Sur la route de Léjos (Lamillarié)
Une enquête de Yann Roques

Les voies anciennes de l’Albigeois qui prennent souvent le nom de voies « romaines » (1) sont assez bien connues par les textes (2). Peu d’entre elles ont fait l’objet d’études vraiment approfondies cependant. Il fut un temps, l’une d’elle, la « camin roumieu » allait vers Béziers par Lautrec et Castres. Elle suivait un temps la vallée du Thoré et générait tout un réseau de voies de desserte.

Morphologie

On le sait, des vestiges de cette voie existèrent jusqu’à la toute fin du XIXe siècle puisque Émile Jolibois en livre une description et une coupe à proximité d’Albi, près du ravin de “Sept Fonds”, à coté de la cité. Il relate alors une chaussée légèrement bombée, large de 5,50 m, composée d’une assise en béton, d’un lit de galets posés à plat et d’un revêtement fait de blocs de grès quadrangulaires de 0,20 à m à 0, 30 m de côté. Elle était couramment appelé “l’estrade ».

Rien ne vaut la visite sur le terrain

Surprise, cette voie très ancienne, prés de Lamillarié, est encore bien visible en rase campagne. Précisément au hameau de Léjos où je me suis rendu. Après l’église Saint-André (3), j’ai décidé de passer par le chemin qui relie Cantegraille au Cayrié, plein Est. Au bord de ce chemin une croix, je me suis alors dit c’est par ici. J’ai longé un champ jusqu’à retrouver la fameuse voie.

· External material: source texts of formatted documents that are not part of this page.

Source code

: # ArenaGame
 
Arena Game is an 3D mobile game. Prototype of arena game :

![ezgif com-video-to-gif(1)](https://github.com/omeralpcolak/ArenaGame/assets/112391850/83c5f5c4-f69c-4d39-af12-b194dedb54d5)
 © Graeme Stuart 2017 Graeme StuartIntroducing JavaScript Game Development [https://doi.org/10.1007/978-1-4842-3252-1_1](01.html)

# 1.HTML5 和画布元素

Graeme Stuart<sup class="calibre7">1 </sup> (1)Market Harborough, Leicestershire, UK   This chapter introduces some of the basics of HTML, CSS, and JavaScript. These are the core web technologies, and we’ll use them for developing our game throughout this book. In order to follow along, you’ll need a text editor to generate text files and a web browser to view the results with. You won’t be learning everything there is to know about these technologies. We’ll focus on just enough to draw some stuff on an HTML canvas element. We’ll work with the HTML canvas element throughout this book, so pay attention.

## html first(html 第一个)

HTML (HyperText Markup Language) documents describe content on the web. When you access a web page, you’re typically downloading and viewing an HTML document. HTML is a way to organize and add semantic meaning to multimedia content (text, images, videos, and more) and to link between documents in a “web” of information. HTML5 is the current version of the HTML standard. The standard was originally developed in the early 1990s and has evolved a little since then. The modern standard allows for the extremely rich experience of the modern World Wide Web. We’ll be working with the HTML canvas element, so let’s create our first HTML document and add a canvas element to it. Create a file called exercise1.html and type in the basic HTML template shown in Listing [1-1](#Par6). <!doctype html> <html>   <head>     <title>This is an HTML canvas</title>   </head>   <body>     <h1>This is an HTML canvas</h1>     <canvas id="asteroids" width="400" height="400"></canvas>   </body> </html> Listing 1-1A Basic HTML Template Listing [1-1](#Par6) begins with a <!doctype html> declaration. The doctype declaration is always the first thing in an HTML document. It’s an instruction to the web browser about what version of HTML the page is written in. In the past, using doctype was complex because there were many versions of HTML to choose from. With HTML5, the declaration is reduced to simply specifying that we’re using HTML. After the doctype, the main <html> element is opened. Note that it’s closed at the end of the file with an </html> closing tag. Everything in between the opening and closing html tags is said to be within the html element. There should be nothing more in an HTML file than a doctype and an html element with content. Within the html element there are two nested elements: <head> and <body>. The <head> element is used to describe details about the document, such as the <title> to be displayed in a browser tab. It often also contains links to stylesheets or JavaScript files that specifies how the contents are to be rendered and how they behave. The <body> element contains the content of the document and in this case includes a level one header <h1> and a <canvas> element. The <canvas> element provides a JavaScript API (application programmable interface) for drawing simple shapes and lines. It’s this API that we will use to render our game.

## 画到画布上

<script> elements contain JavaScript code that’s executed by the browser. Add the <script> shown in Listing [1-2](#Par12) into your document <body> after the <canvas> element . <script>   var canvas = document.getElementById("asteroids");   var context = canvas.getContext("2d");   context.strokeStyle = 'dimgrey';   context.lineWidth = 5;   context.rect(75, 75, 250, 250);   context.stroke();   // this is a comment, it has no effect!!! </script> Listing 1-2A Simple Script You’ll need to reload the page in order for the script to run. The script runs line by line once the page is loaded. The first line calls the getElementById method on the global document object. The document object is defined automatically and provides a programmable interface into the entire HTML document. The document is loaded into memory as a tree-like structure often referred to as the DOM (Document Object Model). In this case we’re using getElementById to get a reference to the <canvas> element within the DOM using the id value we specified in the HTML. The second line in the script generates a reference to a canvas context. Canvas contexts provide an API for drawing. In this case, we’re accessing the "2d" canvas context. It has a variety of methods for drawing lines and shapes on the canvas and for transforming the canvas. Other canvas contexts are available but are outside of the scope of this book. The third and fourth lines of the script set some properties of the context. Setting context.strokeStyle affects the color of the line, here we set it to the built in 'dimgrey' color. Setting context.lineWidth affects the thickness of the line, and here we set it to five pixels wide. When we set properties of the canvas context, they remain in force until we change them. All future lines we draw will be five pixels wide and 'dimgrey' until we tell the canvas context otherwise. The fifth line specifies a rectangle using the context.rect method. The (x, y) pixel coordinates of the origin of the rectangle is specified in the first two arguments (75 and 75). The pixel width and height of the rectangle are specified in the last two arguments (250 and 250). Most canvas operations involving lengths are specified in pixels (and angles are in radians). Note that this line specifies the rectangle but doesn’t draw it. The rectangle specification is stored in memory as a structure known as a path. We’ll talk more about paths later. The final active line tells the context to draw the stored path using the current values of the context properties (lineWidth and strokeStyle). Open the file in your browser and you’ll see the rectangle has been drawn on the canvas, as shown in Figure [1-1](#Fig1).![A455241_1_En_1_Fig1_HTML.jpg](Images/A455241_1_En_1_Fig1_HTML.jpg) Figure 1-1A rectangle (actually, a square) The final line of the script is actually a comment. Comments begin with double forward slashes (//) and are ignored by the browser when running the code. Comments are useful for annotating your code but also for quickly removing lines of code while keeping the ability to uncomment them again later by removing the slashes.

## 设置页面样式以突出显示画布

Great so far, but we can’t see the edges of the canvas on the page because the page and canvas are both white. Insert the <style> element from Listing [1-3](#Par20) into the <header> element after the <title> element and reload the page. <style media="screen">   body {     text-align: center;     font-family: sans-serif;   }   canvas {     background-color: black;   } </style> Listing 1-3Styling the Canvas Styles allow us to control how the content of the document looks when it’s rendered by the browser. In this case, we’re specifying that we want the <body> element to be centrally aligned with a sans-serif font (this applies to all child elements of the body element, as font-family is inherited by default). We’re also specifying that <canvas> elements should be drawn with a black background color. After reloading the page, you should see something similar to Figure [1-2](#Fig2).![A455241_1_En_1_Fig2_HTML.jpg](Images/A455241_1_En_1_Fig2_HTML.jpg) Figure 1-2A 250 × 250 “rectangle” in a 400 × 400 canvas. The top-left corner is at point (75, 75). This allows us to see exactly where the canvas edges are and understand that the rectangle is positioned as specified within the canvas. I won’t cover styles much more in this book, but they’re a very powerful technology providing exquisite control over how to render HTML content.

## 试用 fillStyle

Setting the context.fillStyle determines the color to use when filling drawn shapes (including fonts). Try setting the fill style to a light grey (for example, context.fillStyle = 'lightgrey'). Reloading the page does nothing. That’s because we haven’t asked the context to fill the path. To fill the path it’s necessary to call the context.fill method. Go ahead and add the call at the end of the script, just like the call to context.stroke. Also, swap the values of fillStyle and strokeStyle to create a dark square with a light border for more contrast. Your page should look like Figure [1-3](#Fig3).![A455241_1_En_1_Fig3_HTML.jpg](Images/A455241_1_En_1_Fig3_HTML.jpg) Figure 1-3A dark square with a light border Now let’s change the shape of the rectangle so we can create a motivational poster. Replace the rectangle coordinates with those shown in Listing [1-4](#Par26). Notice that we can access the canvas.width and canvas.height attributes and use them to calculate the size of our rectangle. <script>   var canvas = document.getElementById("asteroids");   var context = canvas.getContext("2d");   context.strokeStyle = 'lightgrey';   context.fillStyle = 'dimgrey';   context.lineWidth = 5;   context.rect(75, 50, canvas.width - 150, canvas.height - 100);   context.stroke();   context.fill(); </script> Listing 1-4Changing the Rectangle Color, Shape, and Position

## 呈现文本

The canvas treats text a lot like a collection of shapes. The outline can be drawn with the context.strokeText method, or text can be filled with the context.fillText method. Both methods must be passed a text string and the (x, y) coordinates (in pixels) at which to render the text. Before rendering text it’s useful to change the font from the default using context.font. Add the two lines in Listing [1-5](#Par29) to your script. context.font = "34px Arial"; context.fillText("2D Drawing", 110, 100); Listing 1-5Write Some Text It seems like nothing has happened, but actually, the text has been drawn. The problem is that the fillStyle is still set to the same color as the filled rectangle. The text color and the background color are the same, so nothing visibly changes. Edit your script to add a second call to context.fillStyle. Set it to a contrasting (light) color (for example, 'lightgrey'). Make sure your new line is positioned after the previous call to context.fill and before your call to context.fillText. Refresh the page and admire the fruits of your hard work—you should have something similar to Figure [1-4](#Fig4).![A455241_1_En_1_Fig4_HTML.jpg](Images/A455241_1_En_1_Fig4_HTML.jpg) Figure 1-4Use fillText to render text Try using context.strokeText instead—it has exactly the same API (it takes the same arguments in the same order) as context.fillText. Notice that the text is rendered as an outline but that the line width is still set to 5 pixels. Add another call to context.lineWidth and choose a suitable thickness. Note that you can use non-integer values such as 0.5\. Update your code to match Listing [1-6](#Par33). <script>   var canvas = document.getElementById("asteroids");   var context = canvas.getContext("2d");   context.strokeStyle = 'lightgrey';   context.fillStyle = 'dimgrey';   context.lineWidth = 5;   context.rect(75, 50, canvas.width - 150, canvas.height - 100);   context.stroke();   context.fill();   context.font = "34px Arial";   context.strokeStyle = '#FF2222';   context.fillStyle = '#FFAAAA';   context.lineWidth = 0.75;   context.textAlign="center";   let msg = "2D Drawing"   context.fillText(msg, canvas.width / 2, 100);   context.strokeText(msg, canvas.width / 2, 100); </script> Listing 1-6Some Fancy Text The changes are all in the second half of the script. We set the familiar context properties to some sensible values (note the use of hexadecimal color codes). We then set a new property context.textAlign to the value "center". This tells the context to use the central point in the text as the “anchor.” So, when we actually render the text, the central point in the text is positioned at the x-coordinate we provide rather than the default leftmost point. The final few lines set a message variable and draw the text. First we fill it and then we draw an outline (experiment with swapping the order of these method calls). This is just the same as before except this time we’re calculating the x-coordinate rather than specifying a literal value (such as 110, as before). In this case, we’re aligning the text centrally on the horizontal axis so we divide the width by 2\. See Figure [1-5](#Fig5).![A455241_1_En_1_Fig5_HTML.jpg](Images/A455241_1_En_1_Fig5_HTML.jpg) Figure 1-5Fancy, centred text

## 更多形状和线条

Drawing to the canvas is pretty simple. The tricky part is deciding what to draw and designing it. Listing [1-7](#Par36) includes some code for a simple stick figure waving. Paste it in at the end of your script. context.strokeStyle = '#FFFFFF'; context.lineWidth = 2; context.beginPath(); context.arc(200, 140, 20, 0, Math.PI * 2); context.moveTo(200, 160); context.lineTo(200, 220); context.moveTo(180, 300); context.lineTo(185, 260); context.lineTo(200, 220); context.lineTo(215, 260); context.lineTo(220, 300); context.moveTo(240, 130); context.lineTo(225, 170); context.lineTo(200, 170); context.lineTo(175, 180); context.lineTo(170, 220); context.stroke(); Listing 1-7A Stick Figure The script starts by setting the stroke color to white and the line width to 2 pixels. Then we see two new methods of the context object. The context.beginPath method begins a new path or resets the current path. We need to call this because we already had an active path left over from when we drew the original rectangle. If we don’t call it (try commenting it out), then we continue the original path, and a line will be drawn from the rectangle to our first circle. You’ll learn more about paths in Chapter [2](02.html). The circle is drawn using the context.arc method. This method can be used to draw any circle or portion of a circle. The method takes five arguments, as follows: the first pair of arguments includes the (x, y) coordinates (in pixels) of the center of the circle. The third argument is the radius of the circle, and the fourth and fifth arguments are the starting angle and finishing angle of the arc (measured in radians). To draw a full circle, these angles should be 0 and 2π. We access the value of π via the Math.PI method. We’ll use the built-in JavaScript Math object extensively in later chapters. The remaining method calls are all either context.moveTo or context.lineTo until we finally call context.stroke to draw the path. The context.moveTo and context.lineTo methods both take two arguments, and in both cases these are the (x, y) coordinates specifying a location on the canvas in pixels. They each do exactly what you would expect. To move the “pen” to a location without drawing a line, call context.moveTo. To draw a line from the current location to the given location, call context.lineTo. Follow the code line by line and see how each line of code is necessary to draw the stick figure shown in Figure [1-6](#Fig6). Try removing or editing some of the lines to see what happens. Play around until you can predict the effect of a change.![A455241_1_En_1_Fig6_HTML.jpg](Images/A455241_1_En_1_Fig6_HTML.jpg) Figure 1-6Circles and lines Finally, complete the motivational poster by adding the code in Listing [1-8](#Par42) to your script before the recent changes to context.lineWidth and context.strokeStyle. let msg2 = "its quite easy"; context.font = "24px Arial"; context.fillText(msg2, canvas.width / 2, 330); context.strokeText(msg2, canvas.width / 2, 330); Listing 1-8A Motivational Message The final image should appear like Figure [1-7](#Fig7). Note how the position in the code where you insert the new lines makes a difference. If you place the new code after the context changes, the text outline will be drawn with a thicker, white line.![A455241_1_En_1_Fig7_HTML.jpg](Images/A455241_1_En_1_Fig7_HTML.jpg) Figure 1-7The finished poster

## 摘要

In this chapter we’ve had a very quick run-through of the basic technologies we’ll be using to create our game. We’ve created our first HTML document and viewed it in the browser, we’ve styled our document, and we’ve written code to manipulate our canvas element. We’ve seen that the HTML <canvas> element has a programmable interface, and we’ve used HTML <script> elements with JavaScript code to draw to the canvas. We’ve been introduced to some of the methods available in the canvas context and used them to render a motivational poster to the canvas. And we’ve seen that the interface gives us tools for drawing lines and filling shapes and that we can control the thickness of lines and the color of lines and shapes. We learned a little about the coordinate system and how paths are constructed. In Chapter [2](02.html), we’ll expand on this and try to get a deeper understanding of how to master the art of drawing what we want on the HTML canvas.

Comme le disaient les anciens, elle est bien là sur presque 200 mètres. Ce qui surprend, aux premiers abords, c’est sa largeur. Aucun chemin de terre agricole n’a aujourd’hui cette dimension, plus de 5 mètres d’emprise. Par endroits, notamment dans la petite montée, la voie est empierrée avec le calcaire local.

Aujourd’hui la voie semble s’interrompre aux croisements de plusieurs champs. La lecture du tracé redevient sujette à interprétation.

Relique du passé, quelques mètres plus loin dans la continuité, une petite cabane construite exactement dans la largeur de la voie qui continue sur presque 150 mètres. 

La voie est ensuite peu visible et enfouie sous un tas de feuillages et en herbe. Ils font écran à la poursuite de la lecture du tracé.

Quelques mètres plus loin la voie s’arrête à l’orée d’un champ. Sur sa droite au milieu des arbres deux petites structures, une ronde d’environ 2,50 m de diamètre arrasée et une petite cabane à moitié enfouie dans le sol. Je ne saurai dire ce que c’est. 

Voilà pour mon excursion à la recherche de la voie. Savoir si elle est gallo-romaine ou pas, relève d’un exercice périlleux. Faut-il voir, comme les anciens dans les toponymes des alentours, des signes de romanité ? Léjos = légion ? Lamillarié = le miliaire (borne)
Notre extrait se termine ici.